Blog by David Holding, author of Doctors in the Dock and The Last Temptation.
Harold Shipman was an English doctor who killed an estimated 250 patients while working as a junior hospital doctor in the 1970s and later as a general practitioner until 1998. Whatever the complexity of his actual motives, when Shipman administered massive doses of diamorphine, he clearly intended to cause harm. Reviewing all the surviving material makes it possible to outline the key events in Shipman’s medical career, to estimate the total number of patients he killed. One fact that is clear is that he began killing patients early in his career and continued until his eventual arrest in 1998.
The first of his killings occurred in 1972 while he was a junior hospital doctor. By 1974, he had become a partner at a GP practice in Todmorden in West Yorkshire. Then by 1976, it was concluded that he had killed one patient and was suspected of a further six killings. A detailed investigation into the deaths of these patients was undertaken by the Shipman Inquiry which followed his trial. In 1977, Shipman took up another GP practice in Hyde, Greater Manchester. It was during 1978 that he killed at least four more patients, and was suspected of a further five killings. From 1978 until he left the practice in 1992, he continued in his killings spree, totalling at least a further 71. Then in 1992, he moved into a single-handed GP practice, again in Hyde. Here he was able to accelerate the rate of killing so that by 1997, he was killing at a rate of one patient every ten days.

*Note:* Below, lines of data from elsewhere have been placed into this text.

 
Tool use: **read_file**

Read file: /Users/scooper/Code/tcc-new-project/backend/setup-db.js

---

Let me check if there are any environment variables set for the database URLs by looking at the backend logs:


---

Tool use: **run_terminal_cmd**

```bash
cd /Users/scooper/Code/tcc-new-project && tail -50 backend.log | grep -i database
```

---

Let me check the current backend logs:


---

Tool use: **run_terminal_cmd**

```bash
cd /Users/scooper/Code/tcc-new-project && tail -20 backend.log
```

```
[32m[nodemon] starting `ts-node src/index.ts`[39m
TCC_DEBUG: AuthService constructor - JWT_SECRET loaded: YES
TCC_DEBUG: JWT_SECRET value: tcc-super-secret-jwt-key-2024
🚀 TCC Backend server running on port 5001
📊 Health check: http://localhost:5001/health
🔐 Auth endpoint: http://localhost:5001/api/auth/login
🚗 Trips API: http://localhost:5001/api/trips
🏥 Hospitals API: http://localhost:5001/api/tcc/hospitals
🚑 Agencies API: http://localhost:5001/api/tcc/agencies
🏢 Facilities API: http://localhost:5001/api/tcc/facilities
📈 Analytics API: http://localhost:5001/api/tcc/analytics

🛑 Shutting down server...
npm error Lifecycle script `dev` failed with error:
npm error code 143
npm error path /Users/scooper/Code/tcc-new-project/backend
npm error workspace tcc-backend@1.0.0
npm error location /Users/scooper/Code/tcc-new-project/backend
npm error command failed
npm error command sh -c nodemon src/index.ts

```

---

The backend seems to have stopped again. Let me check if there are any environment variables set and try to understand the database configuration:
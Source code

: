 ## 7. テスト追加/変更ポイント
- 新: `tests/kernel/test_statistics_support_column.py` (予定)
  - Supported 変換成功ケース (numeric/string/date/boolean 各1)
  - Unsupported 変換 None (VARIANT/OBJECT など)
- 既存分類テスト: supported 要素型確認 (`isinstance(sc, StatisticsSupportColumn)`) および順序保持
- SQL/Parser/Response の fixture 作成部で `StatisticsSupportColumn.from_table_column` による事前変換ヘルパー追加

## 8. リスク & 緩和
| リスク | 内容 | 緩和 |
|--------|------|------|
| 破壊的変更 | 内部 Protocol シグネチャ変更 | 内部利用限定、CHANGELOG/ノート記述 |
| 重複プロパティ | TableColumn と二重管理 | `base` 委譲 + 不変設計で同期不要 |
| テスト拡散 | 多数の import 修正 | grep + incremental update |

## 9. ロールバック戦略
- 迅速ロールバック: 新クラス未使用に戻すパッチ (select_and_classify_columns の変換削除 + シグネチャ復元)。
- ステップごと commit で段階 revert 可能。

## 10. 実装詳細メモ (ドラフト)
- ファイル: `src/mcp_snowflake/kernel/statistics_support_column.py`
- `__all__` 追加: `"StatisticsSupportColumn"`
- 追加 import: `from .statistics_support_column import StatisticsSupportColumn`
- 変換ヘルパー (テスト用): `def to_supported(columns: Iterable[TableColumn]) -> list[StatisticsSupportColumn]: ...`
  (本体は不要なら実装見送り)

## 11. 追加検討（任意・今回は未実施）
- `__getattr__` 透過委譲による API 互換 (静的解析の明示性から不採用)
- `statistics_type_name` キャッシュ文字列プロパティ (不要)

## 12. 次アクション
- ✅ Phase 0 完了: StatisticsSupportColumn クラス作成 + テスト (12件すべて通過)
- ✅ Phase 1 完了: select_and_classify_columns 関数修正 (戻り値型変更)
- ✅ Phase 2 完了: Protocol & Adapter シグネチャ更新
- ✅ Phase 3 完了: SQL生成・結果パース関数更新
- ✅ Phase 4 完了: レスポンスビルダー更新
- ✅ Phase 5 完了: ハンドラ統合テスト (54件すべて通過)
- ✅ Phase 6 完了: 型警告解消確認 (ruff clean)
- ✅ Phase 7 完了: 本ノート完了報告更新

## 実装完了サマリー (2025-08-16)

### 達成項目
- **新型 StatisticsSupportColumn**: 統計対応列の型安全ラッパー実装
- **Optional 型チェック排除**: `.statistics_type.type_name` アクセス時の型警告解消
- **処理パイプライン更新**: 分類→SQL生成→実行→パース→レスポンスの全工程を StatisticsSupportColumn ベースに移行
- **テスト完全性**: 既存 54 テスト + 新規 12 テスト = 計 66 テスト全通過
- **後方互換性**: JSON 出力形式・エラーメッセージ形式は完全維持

It was estimated that by March 1998, Shipman had murdered more than 240 people, his last killing in June of that year, prior to eventual arrest in September 1998. While a hospital doctor, Shipman appears initially to have killed patients ‘occasionally and opportunistically’. However, as a GP he found that he could murder relatively freely and effortlessly. He could obtain supplies of diamorphine easily and also gain access to his patient’s homes by ‘self-invitation’.
The Shipman Inquiry revealed how all or most health service and civil systems monitoring a doctor’s activities during the period of Shipman’s work, were totally inadequate and failed dramatically in Shipman’s case. It was these system failures that allowed murder in the same way, by the same means, and by the same man, to become repeated and established over a period of some 26 years. Sadly, it took the deaths of 250 patients to bring about a long-needed reform of these systems of regulation and monitoring to ensure patients' safety.